“El amor es un viaje.
Cada cual hace su camino,
Pero es grato acompañarnos”.
(“Los vínculos amorosos”. Fina Sanz)
Los vínculos afectivos forman parte de la socialización de una persona y contribuyen a su bienestar o su infelicidad en el día a día.
Una pareja, desde su formación, va a pasar por diferentes etapas o fases y va a atravesar por diferentes crisis a lo largo de su historia. Dichas crisis son una oportunidad para el cambio, ya sea fortaleciendo aún más el vínculo o, por el contrario, poniendo fin a dicha relación.

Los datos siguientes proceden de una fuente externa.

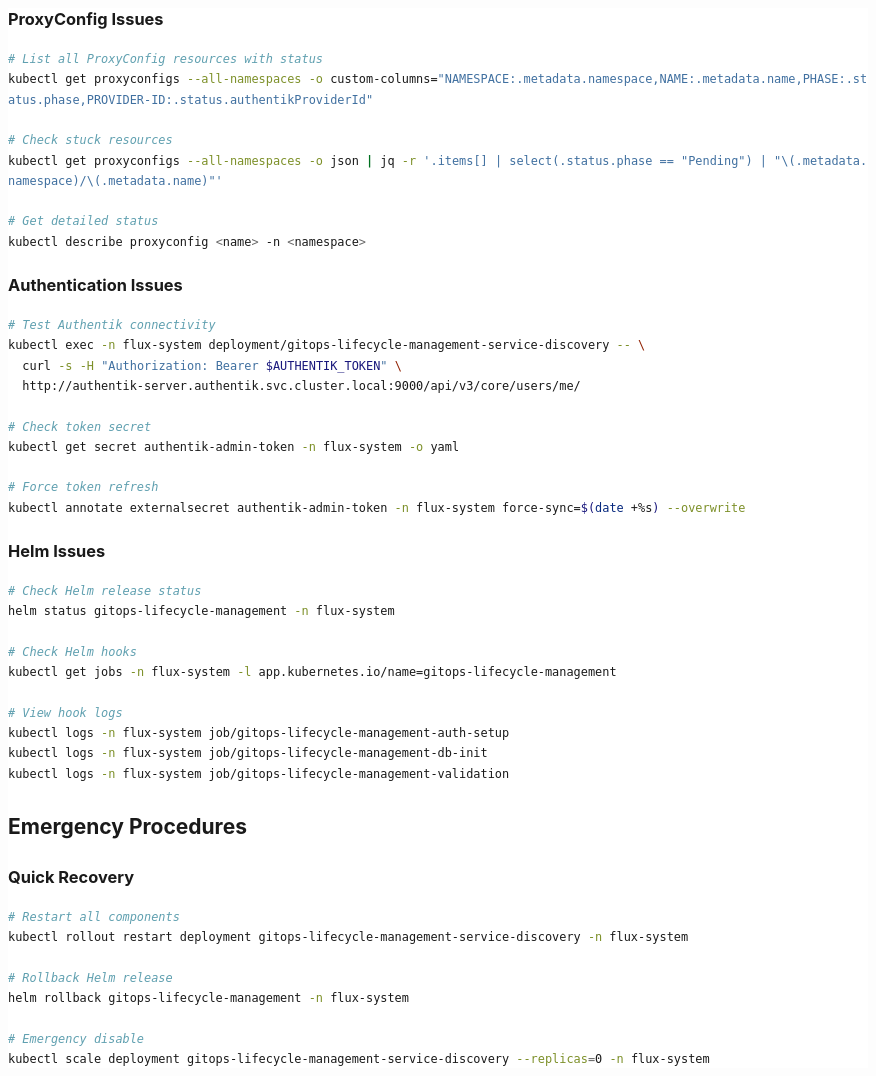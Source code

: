### ProxyConfig Issues

```bash
# List all ProxyConfig resources with status
kubectl get proxyconfigs --all-namespaces -o custom-columns="NAMESPACE:.metadata.namespace,NAME:.metadata.name,PHASE:.status.phase,PROVIDER-ID:.status.authentikProviderId"

# Check stuck resources
kubectl get proxyconfigs --all-namespaces -o json | jq -r '.items[] | select(.status.phase == "Pending") | "\(.metadata.namespace)/\(.metadata.name)"'

# Get detailed status
kubectl describe proxyconfig <name> -n <namespace>
```

### Authentication Issues

```bash
# Test Authentik connectivity
kubectl exec -n flux-system deployment/gitops-lifecycle-management-service-discovery -- \
  curl -s -H "Authorization: Bearer $AUTHENTIK_TOKEN" \
  http://authentik-server.authentik.svc.cluster.local:9000/api/v3/core/users/me/

# Check token secret
kubectl get secret authentik-admin-token -n flux-system -o yaml

# Force token refresh
kubectl annotate externalsecret authentik-admin-token -n flux-system force-sync=$(date +%s) --overwrite
```

### Helm Issues

```bash
# Check Helm release status
helm status gitops-lifecycle-management -n flux-system

# Check Helm hooks
kubectl get jobs -n flux-system -l app.kubernetes.io/name=gitops-lifecycle-management

# View hook logs
kubectl logs -n flux-system job/gitops-lifecycle-management-auth-setup
kubectl logs -n flux-system job/gitops-lifecycle-management-db-init
kubectl logs -n flux-system job/gitops-lifecycle-management-validation
```

## Emergency Procedures

### Quick Recovery

```bash
# Restart all components
kubectl rollout restart deployment gitops-lifecycle-management-service-discovery -n flux-system

# Rollback Helm release
helm rollback gitops-lifecycle-management -n flux-system

# Emergency disable
kubectl scale deployment gitops-lifecycle-management-service-discovery --replicas=0 -n flux-system
```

Cuando una pareja decide acudir a terapia de pareja, lo más probable es que haya intentando previamente buscar soluciones a sus problemas o dificultades. Por tanto, la pareja que llega a consulta ha realizado ya intentos más o menos frustrados de salir de su situación de crisis.
Muchos de los problemas sintomatológicos que traen las parejas aparecen en un momento de transición en el ciclo vital, por ejemplo, iniciar una convivencia, tener un bebé, el hijo empieza a ir al colegio, el segundo hijo, un hijo se independiza, familias reconstituidas…
¿Cuáles son los síntomas que las parejas llevan a consulta?
Normalmente, estos son los síntomas o problemas de pareja más frecuentes:
- Peleas o discusiones constantes, el ambiente que se vive es de frustración y tensión.
- Indiferencia hacia el otro. Cada uno hace su vida, el espacio de pareja es mínimo y no se cuida. Se vive en soledad, aislamiento…
- En parejas con hijos, el rol de padres invade o dificulta el espacio de la pareja.
- Problemas de comunicación.
- Problemas de sexualidad.
- Uno de los miembros de la pareja sufre celos patológicos.
- La confianza se ha roto a causa de la infidelidad de un miembro de la pareja.
Si este es un ejemplo de lo que os pasa, habéis intentado soluciones y no encontráis la manera de generar un cambio, es el momento de que os planteéis la ayuda de un profesional.
¿Cómo es la terapia de pareja?
En Avalon, te ofrecemos un espacio para vosotros, para que os paréis y escuchéis, pongáis palabras a lo que está pasando y, con cierta perspectiva, podáis tomar decisiones conjuntas sobre los cambios que se deben producir para salir de esa crisis. También servirá para que descubráis aspectos que teníais olvidados, como los puntos fuertes de la pareja o las cosas que os unen.
La terapia permite que en lugar de estar pendiente de lo que el/la otro/a tiene que cambiar, me centre en cúal es mi parte de responsabilidad y cómo puedo cambiar yo para mejorar la situación.
Os ayudará a reconciliaros (perdonar y ser perdonado) con vuestro pasado (común e individual) para poder pasar página y seguir juntos.
Por último, os ayudará a distinguir si lo que os pasa es una crisis puntual, normal en el ciclo evolutivo del individuo y de la pareja, o es el momento de finalizar vuestra relación y si, tenéis hijos en común, podáis llevar este proceso de separación (o divorcio) de la mejor manera posible para que ellos no salgan perjudicados.